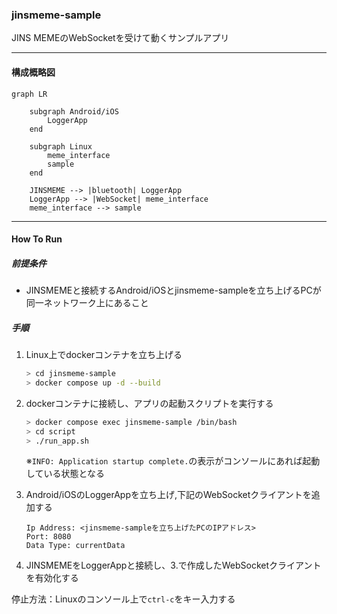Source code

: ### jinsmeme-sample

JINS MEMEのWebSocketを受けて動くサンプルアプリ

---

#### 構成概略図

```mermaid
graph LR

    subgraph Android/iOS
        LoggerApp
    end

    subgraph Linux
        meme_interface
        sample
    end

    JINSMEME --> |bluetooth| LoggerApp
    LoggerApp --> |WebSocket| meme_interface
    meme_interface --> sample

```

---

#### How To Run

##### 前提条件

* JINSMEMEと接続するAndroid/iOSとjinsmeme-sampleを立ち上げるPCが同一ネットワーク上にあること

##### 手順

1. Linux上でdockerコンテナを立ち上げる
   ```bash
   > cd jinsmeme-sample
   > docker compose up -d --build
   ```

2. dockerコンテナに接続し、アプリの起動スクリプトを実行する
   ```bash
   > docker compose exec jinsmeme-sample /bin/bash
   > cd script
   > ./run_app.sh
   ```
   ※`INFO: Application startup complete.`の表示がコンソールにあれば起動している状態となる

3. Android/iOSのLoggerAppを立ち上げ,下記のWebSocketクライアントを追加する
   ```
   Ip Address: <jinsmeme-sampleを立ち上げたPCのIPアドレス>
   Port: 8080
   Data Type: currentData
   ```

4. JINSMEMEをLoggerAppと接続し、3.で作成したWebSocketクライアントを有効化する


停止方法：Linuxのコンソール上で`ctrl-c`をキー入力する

--

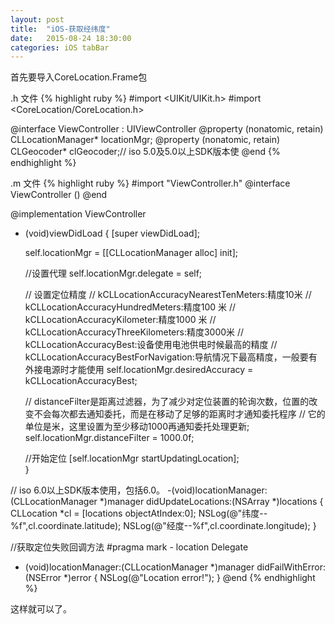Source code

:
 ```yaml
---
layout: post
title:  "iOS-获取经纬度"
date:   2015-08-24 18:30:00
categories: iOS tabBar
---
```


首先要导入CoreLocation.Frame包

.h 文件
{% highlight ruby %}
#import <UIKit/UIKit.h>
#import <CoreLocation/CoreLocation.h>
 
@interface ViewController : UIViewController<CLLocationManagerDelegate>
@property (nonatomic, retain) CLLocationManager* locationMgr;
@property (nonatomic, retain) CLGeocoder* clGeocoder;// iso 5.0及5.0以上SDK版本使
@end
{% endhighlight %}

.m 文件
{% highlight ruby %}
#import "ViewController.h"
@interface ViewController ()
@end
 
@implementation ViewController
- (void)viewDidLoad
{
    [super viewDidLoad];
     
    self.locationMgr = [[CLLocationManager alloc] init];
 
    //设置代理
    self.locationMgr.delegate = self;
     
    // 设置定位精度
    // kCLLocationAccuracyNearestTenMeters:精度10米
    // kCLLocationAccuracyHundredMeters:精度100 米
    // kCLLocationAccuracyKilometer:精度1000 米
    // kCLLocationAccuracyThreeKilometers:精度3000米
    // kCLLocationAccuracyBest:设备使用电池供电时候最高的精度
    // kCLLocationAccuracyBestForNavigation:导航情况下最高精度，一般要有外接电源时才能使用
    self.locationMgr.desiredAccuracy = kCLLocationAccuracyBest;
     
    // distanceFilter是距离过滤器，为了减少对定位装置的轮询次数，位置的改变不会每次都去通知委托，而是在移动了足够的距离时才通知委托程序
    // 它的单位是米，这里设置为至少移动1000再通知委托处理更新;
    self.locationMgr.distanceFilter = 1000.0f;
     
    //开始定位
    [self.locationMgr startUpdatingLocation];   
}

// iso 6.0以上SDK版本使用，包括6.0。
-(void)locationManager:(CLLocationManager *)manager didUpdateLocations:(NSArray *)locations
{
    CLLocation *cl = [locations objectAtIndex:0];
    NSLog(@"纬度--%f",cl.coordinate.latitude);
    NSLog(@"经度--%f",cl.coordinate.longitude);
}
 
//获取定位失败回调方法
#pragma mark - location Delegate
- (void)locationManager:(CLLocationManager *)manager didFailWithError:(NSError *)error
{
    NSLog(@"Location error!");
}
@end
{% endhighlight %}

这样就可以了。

==

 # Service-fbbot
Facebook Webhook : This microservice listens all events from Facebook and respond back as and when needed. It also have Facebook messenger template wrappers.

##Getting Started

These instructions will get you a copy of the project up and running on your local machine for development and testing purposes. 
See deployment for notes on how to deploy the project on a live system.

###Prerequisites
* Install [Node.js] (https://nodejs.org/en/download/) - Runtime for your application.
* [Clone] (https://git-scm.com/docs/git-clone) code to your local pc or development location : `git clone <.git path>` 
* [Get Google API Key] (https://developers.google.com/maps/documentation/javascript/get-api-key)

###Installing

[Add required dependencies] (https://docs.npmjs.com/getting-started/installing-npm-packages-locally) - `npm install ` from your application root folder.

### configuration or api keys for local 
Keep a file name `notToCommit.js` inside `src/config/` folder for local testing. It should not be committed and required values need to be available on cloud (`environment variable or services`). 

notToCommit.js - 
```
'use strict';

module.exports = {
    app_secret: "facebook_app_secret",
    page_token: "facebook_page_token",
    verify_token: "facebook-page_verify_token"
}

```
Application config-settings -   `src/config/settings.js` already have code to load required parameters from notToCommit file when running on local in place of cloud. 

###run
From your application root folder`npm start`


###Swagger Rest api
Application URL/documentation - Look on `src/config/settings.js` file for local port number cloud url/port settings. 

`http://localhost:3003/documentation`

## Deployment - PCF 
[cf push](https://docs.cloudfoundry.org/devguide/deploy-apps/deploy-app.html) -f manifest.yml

** Task prompt **
Nothing but a number should be given: the count of lines in the entries that contain the word "locationMgr".

** Task output **
6